Deer seen in the South Loch Ness area and the Highlands of Scotland.
The main species of deer seen in the area are Red, Roe and Sika. The red and roe are the only truly native species to this country. Sika deer were introduced into Britain from the Far East in about 1860.
The Red deer is our largest land mammal with a plain reddish brown coat and the stag has well developed branched antlers, the number of branches increasing with age with up to 16 points in mature animals – the ‘Monarch of the Glen’. While red deer are resident all year round, they tend to spend the summer up in the hills and remote glens moving down to lower levels in the winter where food is more readily available. The best time to see and hear them is during the annual rut each autumn. They can be heard at Camerons from the hills on the other side of Loch Ness. This magnificent red deer stag was spotted on the hill top as we journeyed to Fort Augustus in May fiercely guarding his family of hinds and he gave us a few warning stamps and snorts.
The Roe deer is the most attractive looking deer with rather large ears and has a reddish brown coat in the summer changing to a darkish brown or grey colour in the winter. It has short antlers of about 30cms with three points on each and rather large ears.
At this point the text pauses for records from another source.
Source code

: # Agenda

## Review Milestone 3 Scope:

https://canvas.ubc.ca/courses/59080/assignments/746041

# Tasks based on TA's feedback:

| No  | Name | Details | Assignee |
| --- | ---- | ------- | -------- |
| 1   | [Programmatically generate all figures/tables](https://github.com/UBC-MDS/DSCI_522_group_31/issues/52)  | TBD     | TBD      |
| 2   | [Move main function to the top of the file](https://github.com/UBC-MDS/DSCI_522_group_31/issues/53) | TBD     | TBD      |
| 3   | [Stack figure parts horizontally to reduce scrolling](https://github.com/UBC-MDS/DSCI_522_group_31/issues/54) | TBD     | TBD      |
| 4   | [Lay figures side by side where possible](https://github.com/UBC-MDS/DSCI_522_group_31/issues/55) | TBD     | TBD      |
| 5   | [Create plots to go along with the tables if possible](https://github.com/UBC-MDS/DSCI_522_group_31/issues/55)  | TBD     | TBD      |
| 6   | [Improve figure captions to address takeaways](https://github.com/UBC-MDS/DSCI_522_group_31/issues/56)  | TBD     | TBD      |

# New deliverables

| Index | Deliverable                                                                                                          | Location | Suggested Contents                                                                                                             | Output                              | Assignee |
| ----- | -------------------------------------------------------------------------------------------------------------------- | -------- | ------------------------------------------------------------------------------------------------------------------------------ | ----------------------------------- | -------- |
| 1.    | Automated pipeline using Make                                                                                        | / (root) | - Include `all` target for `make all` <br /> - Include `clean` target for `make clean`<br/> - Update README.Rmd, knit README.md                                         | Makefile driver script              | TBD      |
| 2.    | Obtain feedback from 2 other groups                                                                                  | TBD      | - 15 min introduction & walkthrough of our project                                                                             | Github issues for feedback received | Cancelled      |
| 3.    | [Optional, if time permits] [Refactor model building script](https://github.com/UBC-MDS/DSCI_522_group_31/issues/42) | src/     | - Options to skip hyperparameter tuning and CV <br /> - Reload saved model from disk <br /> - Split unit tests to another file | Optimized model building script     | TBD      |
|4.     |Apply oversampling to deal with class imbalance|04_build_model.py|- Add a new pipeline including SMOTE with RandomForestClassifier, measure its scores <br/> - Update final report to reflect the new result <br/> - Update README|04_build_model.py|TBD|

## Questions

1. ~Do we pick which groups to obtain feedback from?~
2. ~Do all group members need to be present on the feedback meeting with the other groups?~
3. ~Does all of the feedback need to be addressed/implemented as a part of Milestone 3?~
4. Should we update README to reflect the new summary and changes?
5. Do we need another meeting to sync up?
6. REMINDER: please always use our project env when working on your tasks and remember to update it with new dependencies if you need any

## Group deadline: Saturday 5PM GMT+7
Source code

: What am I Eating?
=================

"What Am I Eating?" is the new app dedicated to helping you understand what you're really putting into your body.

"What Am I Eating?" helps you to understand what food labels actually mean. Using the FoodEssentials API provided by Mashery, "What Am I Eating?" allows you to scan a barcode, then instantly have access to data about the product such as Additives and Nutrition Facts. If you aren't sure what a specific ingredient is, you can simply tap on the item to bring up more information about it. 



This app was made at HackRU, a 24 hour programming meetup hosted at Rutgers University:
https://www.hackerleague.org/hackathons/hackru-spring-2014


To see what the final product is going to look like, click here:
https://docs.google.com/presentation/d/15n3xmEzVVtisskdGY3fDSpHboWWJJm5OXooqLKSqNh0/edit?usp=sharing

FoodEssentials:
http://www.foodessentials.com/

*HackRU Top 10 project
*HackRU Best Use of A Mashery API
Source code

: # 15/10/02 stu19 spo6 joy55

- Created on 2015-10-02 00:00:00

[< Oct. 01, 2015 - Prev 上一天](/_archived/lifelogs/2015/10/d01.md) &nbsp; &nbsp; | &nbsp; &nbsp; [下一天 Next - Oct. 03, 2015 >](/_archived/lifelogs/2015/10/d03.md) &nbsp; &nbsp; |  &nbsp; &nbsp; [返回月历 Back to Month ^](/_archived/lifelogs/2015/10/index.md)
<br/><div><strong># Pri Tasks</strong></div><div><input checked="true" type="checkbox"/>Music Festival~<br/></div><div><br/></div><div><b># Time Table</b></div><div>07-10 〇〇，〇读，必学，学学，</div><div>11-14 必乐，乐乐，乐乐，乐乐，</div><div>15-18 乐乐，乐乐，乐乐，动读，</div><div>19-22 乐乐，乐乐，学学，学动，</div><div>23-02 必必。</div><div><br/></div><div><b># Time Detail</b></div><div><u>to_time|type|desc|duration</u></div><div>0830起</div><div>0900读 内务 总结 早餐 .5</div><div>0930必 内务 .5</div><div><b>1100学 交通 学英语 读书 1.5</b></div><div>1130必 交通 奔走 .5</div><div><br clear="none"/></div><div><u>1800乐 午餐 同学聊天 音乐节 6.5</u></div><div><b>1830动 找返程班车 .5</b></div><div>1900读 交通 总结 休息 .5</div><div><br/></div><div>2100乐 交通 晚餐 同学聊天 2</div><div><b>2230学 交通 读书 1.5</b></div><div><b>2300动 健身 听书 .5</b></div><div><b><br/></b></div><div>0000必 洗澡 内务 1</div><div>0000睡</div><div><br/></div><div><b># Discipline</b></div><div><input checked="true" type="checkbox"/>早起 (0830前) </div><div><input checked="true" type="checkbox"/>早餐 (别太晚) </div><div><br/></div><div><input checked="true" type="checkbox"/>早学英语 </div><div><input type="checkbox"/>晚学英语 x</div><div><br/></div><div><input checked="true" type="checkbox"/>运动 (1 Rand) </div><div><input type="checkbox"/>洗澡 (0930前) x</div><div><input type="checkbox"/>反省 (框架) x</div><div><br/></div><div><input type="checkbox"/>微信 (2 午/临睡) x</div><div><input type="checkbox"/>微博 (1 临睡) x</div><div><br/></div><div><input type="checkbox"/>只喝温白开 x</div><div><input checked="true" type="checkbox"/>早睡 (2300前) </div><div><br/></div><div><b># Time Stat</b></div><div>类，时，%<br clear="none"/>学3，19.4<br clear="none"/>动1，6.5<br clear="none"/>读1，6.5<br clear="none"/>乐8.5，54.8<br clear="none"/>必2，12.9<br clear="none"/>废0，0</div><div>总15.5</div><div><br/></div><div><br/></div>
It does not form herds but is seen singly or in groups of just 2 or 3. The female can sometimes be seen in the summer with one or two youngsters close by her.
Sika deer are intermediate in size between red and roe deer. They have a reddish brown to yellow brown coat with a dark dorsal stripe surrounded by white spots in the summer. Their winter coat is dark grey to black with faint spots and the head appears narrow and pointed compared to other deer species. The tail is shorter and sika deer are easily recognized by the distinctive white heart shaped patch on their rump. When alarmed this white area can double in size. Males have antlers which are narrow and poorly branched and are shed in April.
Sika and roe deer will be seen regularly wandering around very near to Camerons Cottage. They are as curious about you as you will be about them so they are not easily alarmed. Please respect the fact that you are in ‘their’ garden.
There are numerous herds of rather scruffy wild deer roaming about in the less well known and rougher terrain of the Highlands and unknown lochs– you just have to get out in the car and explore. When we explored the less inhabited west coast and visited some of the inland and sea lochs the views were amazing and the wildlife aplenty – all a day trip away from Camerons Cottage.